Overview
Education, Curriculum and Educology (2014) applies the analytic framework developed in the 2013 volume to one of the most practically important — and conceptually confused — domains of educational discourse: curriculum. The book distinguishes curriculum as a logical structure (a plan for organized learning) from curriculum as a social institution (the actual set of courses and requirements offered by a school or system) and from curriculum as a lived experience (what students actually encounter and learn). These distinctions are not merely academic; they have direct consequences for how curriculum is designed, evaluated, and reformed.
Components of Curriculum
Christensen identifies the essential components of a curriculum in the strict sense: the goals or intended outcomes of learning (specified in terms of his taxonomy of knowing), the content or subject matter through which those outcomes are to be achieved, the instructional activities through which content is to be engaged, and the assessment procedures through which achievement of the intended outcomes is to be verified. A curriculum that lacks any of these components is incomplete — it may be a course catalogue, a syllabus, or a set of standards, but it is not a curriculum in the full logical sense.

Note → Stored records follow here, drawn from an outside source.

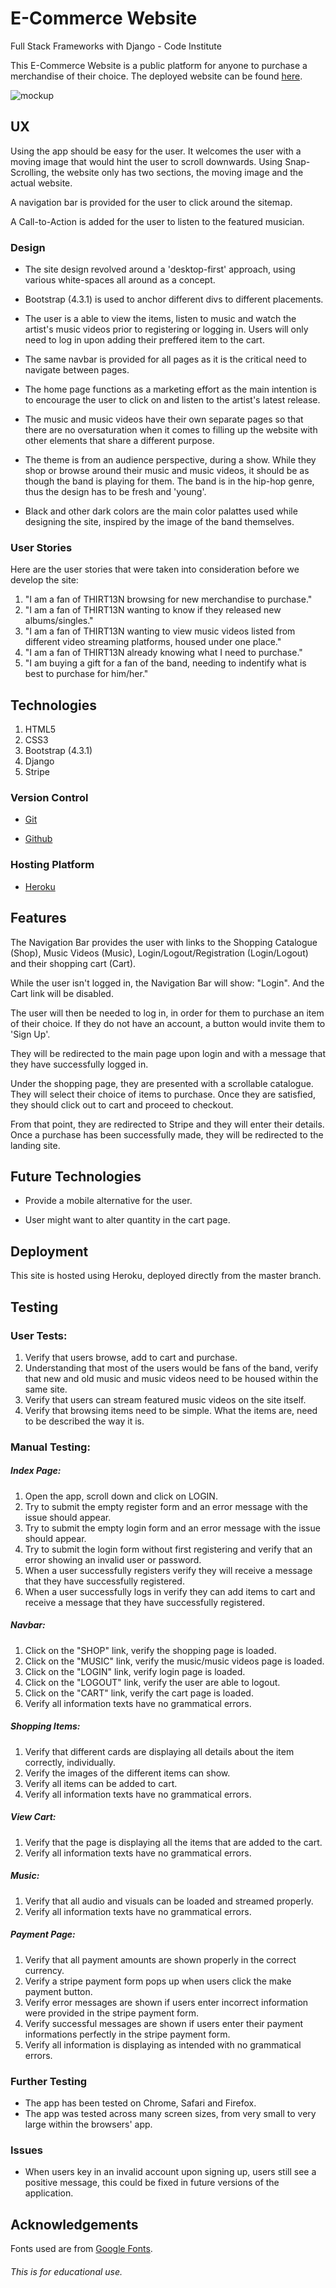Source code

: # E-Commerce Website

Full Stack Frameworks with Django - Code Institute

This E-Commerce Website is a public platform for anyone to purchase a 
merchandise of their choice.
The deployed website can be found [here](https://haiieyes-thirt13n.herokuapp.com/).

![mockup](https://raw.githubusercontent.com/haiieyes/thirt13n/master/1.png)

## UX

Using the app should be easy for the user. It welcomes the user with a moving 
image that would hint the user to scroll downwards. Using Snap-Scrolling, the 
website only has two sections, the moving image and the actual website.

A navigation bar is provided for the user to click around the sitemap.

A Call-to-Action is added for the user to listen to the featured musician.


### Design

- The site design revolved around a 'desktop-first' approach, using various white-spaces all around as a concept.

- Bootstrap (4.3.1) is used to anchor different divs to different placements.
  
- The user is a able to view the items, listen to music and watch the artist's music videos prior to registering or logging in. Users will only need to log in upon adding their preffered item to the cart.

- The same navbar is provided for all pages as it is the critical need to navigate between pages.

- The home page functions as a marketing effort as the main intention is to encourage the user to click on and listen to the artist's latest release.

- The music and music videos have their own separate pages so that there are no oversaturation when it comes to filling up the website with other elements that share a different purpose.
  
- The theme is from an audience perspective, during a show. While they shop or browse around their music and music videos, it should be as though the band is playing for them. The band is in the hip-hop genre, thus the design has to be fresh and 'young'.
 
- Black and other dark colors are the main color palattes used while designing the site, inspired by the image of the band themselves.




### User Stories

Here are the user stories that were taken into consideration before we develop the site:
1. "I am a fan of THIRT13N browsing for new merchandise to purchase."
2. "I am a fan of THIRT13N wanting to know if they released new albums/singles."
3. "I am a fan of THIRT13N wanting to view music videos listed from different video streaming platforms, housed under one place."
4. "I am a fan of THIRT13N already knowing what I need to purchase."
5. "I am buying a gift for a fan of the band, needing to indentify what is best to purchase for him/her."



## Technologies

1. HTML5
2. CSS3
3. Bootstrap (4.3.1)
4. Django
5. Stripe

### Version Control

- [Git](https://git-scm.com)
  
- [Github](https://github.com/)

### Hosting Platform

- [Heroku](https://devcenter.heroku.com/)



## Features

The Navigation Bar provides the user with links to the Shopping Catalogue (Shop),
Music Videos (Music), Login/Logout/Registration (Login/Logout) and their shopping 
cart (Cart).

While the user isn't logged in, the Navigation Bar will show: "Login". And the
Cart link will be disabled.

The user will then be needed to log in, in order for them to purchase an item of 
their choice. If they do not have an account, a button would invite them to 
'Sign Up'.

They will be redirected to the main page upon login and with a message that 
they have successfully logged in.

Under the shopping page, they are presented with a scrollable catalogue. They 
will select their choice of items to purchase. Once they are satisfied, they 
should click out to cart and proceed to checkout.

From that point, they are redirected to Stripe and they will enter their 
details. Once a purchase has been successfully made, they will be redirected to 
the landing site.



## Future Technologies

- Provide a mobile alternative for the user. 
  
- User might want to alter quantity in the cart page.



## Deployment

This site is hosted using Heroku, deployed directly from the master branch.



## Testing

### User Tests:

1. Verify that users browse, add to cart and purchase.
2. Understanding that most of the users would be fans of the band, verify that new and old music and music videos need to be housed within the same site.
3. Verify that users can stream featured music videos on the site itself.
4. Verify that browsing items need to be simple. What the items are, need to be described the way it is.

### Manual Testing:

##### Index Page:
   
1. Open the app, scroll down and click on LOGIN.
2. Try to submit the empty register form and an error message with the issue should appear.
3. Try to submit the empty login form and an error message with the issue should appear.
4. Try to submit the login form without first registering and verify that an error showing an invalid user or password.
5. When a user successfully registers verify they will receive a message that they have successfully registered.
6. When a user successfully logs in verify they can add items to cart and receive a message that they have successfully registered.

##### Navbar:

1. Click on the "SHOP" link, verify the shopping page is loaded.
2. Click on the "MUSIC" link, verify the music/music videos page is loaded.
3. Click on the "LOGIN" link, verify login page is loaded.
4. Click on the "LOGOUT" link, verify the user are able to logout.
5. Click on the "CART" link, verify the cart page is loaded.
6. Verify all information texts have no grammatical errors.

##### Shopping Items:

1. Verify that different cards are displaying all details about the item correctly, individually.
2. Verify the images of the different items can show.
3. Verify all items can be added to cart.
4. Verify all information texts have no grammatical errors.

##### View Cart:
   
1. Verify that the page is displaying all the items that are added to the cart.
2. Verify all information texts have no grammatical errors.

##### Music:

1. Verify that all audio and visuals can be loaded and streamed properly.
2. Verify all information texts have no grammatical errors.


##### Payment Page:

1. Verify that all payment amounts are shown properly in the correct currency.
2. Verify a stripe payment form pops up when users click the make payment button.
3. Verify error messages are shown if users enter incorrect information were provided in the stripe payment form.
4. Verify successful messages are shown if users enter their payment informations perfectly in the stripe payment form.
5. Verify all information is displaying as intended with no grammatical errors.


### Further Testing

- The app has been tested on Chrome, Safari and Firefox.
- The app was tested across many screen sizes, from very small to very large within the browsers' app.

### Issues

- When users key in an invalid account upon signing up, users still see a positive message, this could be fixed in future versions of the application.



## Acknowledgements

Fonts used are from [Google Fonts](https://fonts.google.com/).



###### This is for educational use.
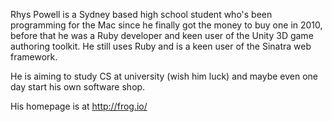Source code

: 

Rhys Powell is a Sydney based high school student who's been programming for the Mac since he finally got the money to buy one in 2010, before that he was a Ruby developer and keen user of the Unity 3D game authoring toolkit. He still uses Ruby and is a keen user of the Sinatra web framework.

He is aiming to study CS at university (wish him luck) and maybe even one day start his own software shop.

His homepage is at http://frog.io/
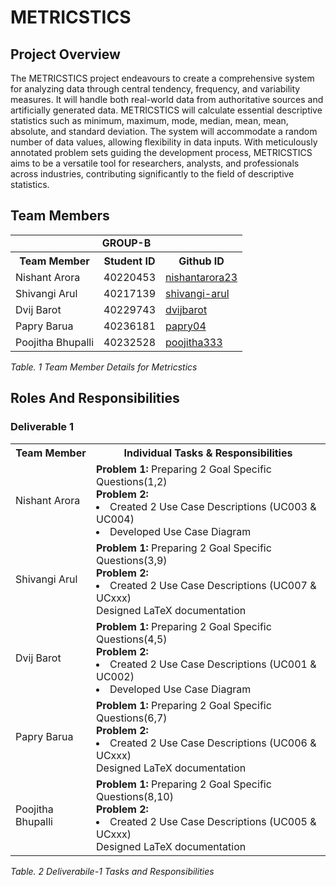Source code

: # METRICSTICS
## Project Overview
The METRICSTICS project endeavours to create a comprehensive system for analyzing data through central tendency, frequency, and variability measures. It will handle both real-world data from authoritative sources and artificially generated data. METRICSTICS will calculate essential descriptive statistics such as minimum, maximum, mode, median, mean, mean, absolute, and standard deviation. The system will accommodate a random number of data values, allowing flexibility in data inputs. With meticulously annotated problem sets guiding the development process, METRICSTICS aims to be a versatile tool for researchers, analysts, and professionals across industries, contributing significantly to the field of descriptive statistics.

## Team Members
<table>
  <tr>
    <td colspan="3" align="center"><b>GROUP-B</b></td>
  </tr>
  <tr>
    <th>Team Member</th>
    <th>Student ID</th>
    <th>Github ID</th>
  </tr>
  <tr>
    <td>Nishant Arora</td>
    <td>40220453</td>
    <td><a href="https://github.com/nishantarora23/">nishantarora23</a></td>
  </tr>
  <tr>
    <td>Shivangi Arul</td>
    <td>40217139</td>
    <td><a href="https://github.com/shivangi-arul/">shivangi-arul</a></td>
  </tr>
  <tr>
    <td>Dvij Barot</td>
    <td>40229743</td>
    <td><a href="https://github.com/dvijbarot/">dvijbarot</a></td>
  </tr>
  <tr>
    <td>Papry Barua</td>
    <td>40236181</td>
    <td><a href="https://github.com/papry04/">papry04</a></td>
  </tr>
  <tr>
    <td>Poojitha Bhupalli</td>
    <td>40232528</td>
    <td><a href="https://github.com/poojitha333/">poojitha333</a></td>
  </tr>
</table>
<p><i> Table. 1 Team Member Details for Metricstics </i></p>

## Roles And Responsibilities
### Deliverable 1
<table>
  <tr>
    <th>Team Member</th>
    <th>Individual Tasks & Responsibilities</th>
  </tr>
  <tr>
    <td>Nishant Arora</td>
    <td><b>Problem 1:</b> Preparing 2 Goal Specific Questions(1,2)<br><b>Problem 2:</b><li> Created 2 Use Case Descriptions (UC003 & UC004)</li><li>Developed Use Case Diagram</li></td>
  </tr>
  <tr>
    <td>Shivangi Arul</td>
    <td><b>Problem 1:</b> Preparing 2 Goal Specific Questions(3,9)<br><b>Problem 2:</b><li> Created 2 Use Case Descriptions (UC007 & UCxxx)</li>Designed LaTeX documentation</td>
  </tr>
  <tr>
    <td>Dvij Barot</td>
    <td><b>Problem 1:</b> Preparing 2 Goal Specific Questions(4,5)<br><b>Problem 2:</b><li> Created 2 Use Case Descriptions (UC001 & UC002)</li><li>Developed Use Case Diagram</li></td>
  </tr>
  <tr>
    <td>Papry Barua</td>
    <td><b>Problem 1:</b> Preparing 2 Goal Specific Questions(6,7)<br><b>Problem 2:</b><li> Created 2 Use Case Descriptions (UC006 & UCxxx)</li>Designed LaTeX documentation</td>
  </tr>
  <tr>
    <td>Poojitha Bhupalli</td>
    <td><b>Problem 1:</b> Preparing 2 Goal Specific Questions(8,10)<br><b>Problem 2:</b><li> Created 2 Use Case Descriptions (UC005 & UCxxx)</li>Designed LaTeX documentation</td>
  </tr>
</table>
<p><i> Table. 2 Deliverabile-1 Tasks and Responsibilities </i></p>
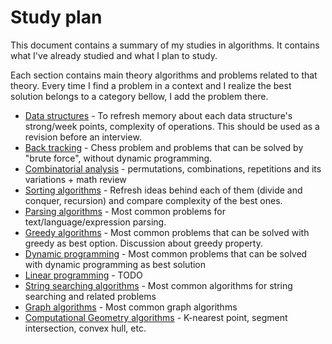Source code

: # Study plan

This document contains a summary of my studies in algorithms. It contains what I've already studied and what I plan to study.

Each section contains main theory algorithms and problems related to that theory. Every time I find a problem in a context and I realize the best solution belongs to a category bellow, I add the problem there.

* [Data structures](data_structures/data_structures.md) - To refresh memory about each data structure's strong/week points, complexity of operations. This should be used as a revision before an interview.
* [Back tracking](back_tracking/back_tracking.md) - Chess problem and problems that can be solved by "brute force", without dynamic programming.
* [Combinatorial analysis](combinatorial/combinatorial_analysis_algorithms.md) - permutations, combinations, repetitions and its variations + math review
* [Sorting algorithms](sorting/sorting_algorithms.md) - Refresh ideas behind each of them (divide and conquer, recursion) and compare complexity of the best ones.
* [Parsing algorithms](parsing/parsing_algorithms.md) - Most common problems for text/language/expression parsing.
* [Greedy algorithms](greedy/greedy_algorithms.md) - Most common problems that can be solved with greedy as best option. Discussion about greedy property.
* [Dynamic programming](dynamic_prog/dynamic_programming.md) - Most common problems that can be solved with dynamic programming as best solution
* [Linear programming](linear/linear_programming.md) - TODO
* [String searching algorithms](string_searching/string_searching.md) - Most common algorithms for string searching and related problems
* [Graph algorithms](graph/graph_algorithms.md) - Most common graph algorithms
* [Computational Geometry algorithms](geometry/geometry_algorithms.md) - K-nearest point, segment intersection, convex hull, etc.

Curriculum Design as Normative Inquiry
A central argument of the book is that curriculum design is fundamentally a normative activity — an activity of deciding what is worth learning and in what order and through what means. This normative dimension is often concealed behind technical language about "alignment," "scope and sequence," and "learning progressions," which can make curriculum design appear to be a purely technical problem with a correct solution. Christensen argues that this concealment is intellectually dishonest and practically dangerous: it allows normative decisions to be made without normative justification, and it excludes from curriculum deliberation the stakeholders — students, families, communities — whose values and interests are most directly at stake.
Curriculum and the Taxonomy of Knowing
The taxonomy of knowing developed in Christensen's broader framework provides a powerful tool for curriculum specification. By requiring curriculum designers to specify not merely what students should know but what kind of knowing they are aiming for (knowing-that-one, knowing-that, knowing-how, knowing-to) and at what level of expertise (preconventional through postconventional), it forces a precision about intended outcomes that typical curriculum documents rarely achieve. This precision is a prerequisite for the design of appropriate instructional activities and assessment procedures.